§ **Activity**
Make an exact copy of the entries, taking out every picture.

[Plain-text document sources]
########################################
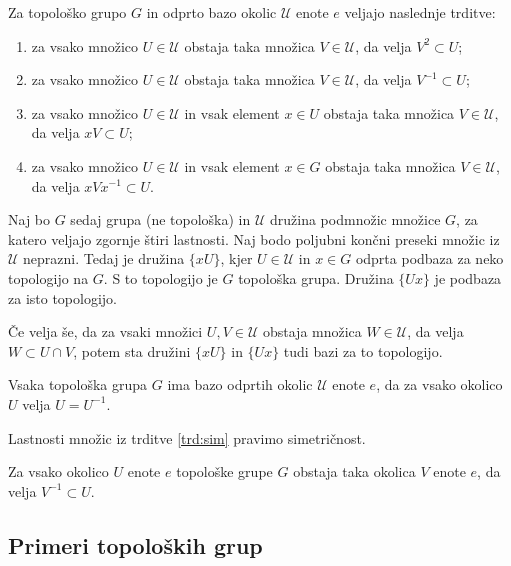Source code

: \documentclass[mat1]{fmfdelo}
\newcommand{\Ucurl}{\mathcal{U}}
\begin{document}
\begin{trditev}\label{trd:okolice}
Za topološko grupo $G$ in odprto bazo okolic $\Ucurl$ enote $e$ veljajo naslednje trditve:
\begin{enumerate}
\item za vsako množico $U \in \Ucurl$ obstaja taka množica $V \in \Ucurl$, da velja $V^{2} \subset U$;
\item za vsako množico $U \in \Ucurl$ obstaja taka množica $V \in \Ucurl$, da velja $V^{-1} \subset U$;
\item za vsako množico $U \in \Ucurl$ in vsak element $x \in U$ obstaja taka množica $V \in \Ucurl$, da velja $xV \subset U$;
\item za vsako množico $U \in \Ucurl$ in vsak element $x \in G$ obstaja taka množica $V \in \Ucurl$, da velja $xVx^{-1} \subset U$.
\end{enumerate}

Naj bo $G$ sedaj grupa (ne topološka) in $\Ucurl$ družina podmnožic množice $G$, za katero veljajo zgornje štiri lastnosti. Naj bodo poljubni končni preseki množic iz $\Ucurl$ neprazni. Tedaj je družina $\lbrace xU \rbrace$, kjer $U \in \Ucurl$ in $x \in G$ odprta podbaza za neko topologijo na $G$. S to topologijo je $G$ topološka grupa. Družina $\lbrace Ux \rbrace$ je podbaza za isto topologijo.

Če velja še, da za vsaki množici $U,V \in \Ucurl$ obstaja množica $W \in \Ucurl$, da velja $W \subset U \cap V$, potem sta družini $\lbrace xU \rbrace$ in $\lbrace Ux \rbrace$ tudi bazi za to topologijo.
\end{trditev}

\begin{trditev}\label{trd:sim}
Vsaka topološka grupa $G$ ima bazo odprtih okolic $\Ucurl$ enote $e$, da za vsako okolico $U$ velja $U = U^{-1}$.
\end{trditev}

\begin{opomba}
Lastnosti množic iz trditve \ref{trd:sim} pravimo simetričnost.
\end{opomba}

\begin{posledica}\label{pos:sim}
Za vsako okolico $U$ enote $e$ topološke grupe $G$ obstaja taka okolica $V$ enote $e$, da velja $V^{-1} \subset U$.
\end{posledica}


\subsection{Primeri topoloških grup}
\end{document}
########################################
§ **Reply**
Source code

: \documentclass[mat1]{fmfdelo}
\newcommand{\Ucurl}{\mathcal{U}}
\begin{document}
\begin{trditev}\label{trd:okolice}
Za topološko grupo $G$ in odprto bazo okolic $\Ucurl$ enote $e$ veljajo naslednje trditve:
\begin{enumerate}
\item za vsako množico $U \in \Ucurl$ obstaja taka množica $V \in \Ucurl$, da velja $V^{2} \subset U$;
\item za vsako množico $U \in \Ucurl$ obstaja taka množica $V \in \Ucurl$, da velja $V^{-1} \subset U$;
\item za vsako množico $U \in \Ucurl$ in vsak element $x \in U$ obstaja taka množica $V \in \Ucurl$, da velja $xV \subset U$;
\item za vsako množico $U \in \Ucurl$ in vsak element $x \in G$ obstaja taka množica $V \in \Ucurl$, da velja $xVx^{-1} \subset U$.
\end{enumerate}

Naj bo $G$ sedaj grupa (ne topološka) in $\Ucurl$ družina podmnožic množice $G$, za katero veljajo zgornje štiri lastnosti. Naj bodo poljubni končni preseki množic iz $\Ucurl$ neprazni. Tedaj je družina $\lbrace xU \rbrace$, kjer $U \in \Ucurl$ in $x \in G$ odprta podbaza za neko topologijo na $G$. S to topologijo je $G$ topološka grupa. Družina $\lbrace Ux \rbrace$ je podbaza za isto topologijo.

Če velja še, da za vsaki množici $U,V \in \Ucurl$ obstaja množica $W \in \Ucurl$, da velja $W \subset U \cap V$, potem sta družini $\lbrace xU \rbrace$ in $\lbrace Ux \rbrace$ tudi bazi za to topologijo.
\end{trditev}

\begin{trditev}\label{trd:sim}
Vsaka topološka grupa $G$ ima bazo odprtih okolic $\Ucurl$ enote $e$, da za vsako okolico $U$ velja $U = U^{-1}$.
\end{trditev}

\begin{opomba}
Lastnosti množic iz trditve \ref{trd:sim} pravimo simetričnost.
\end{opomba}

\begin{posledica}\label{pos:sim}
Za vsako okolico $U$ enote $e$ topološke grupe $G$ obstaja taka okolica $V$ enote $e$, da velja $V^{-1} \subset U$.
\end{posledica}


\subsection{Primeri topoloških grup}
\end{document}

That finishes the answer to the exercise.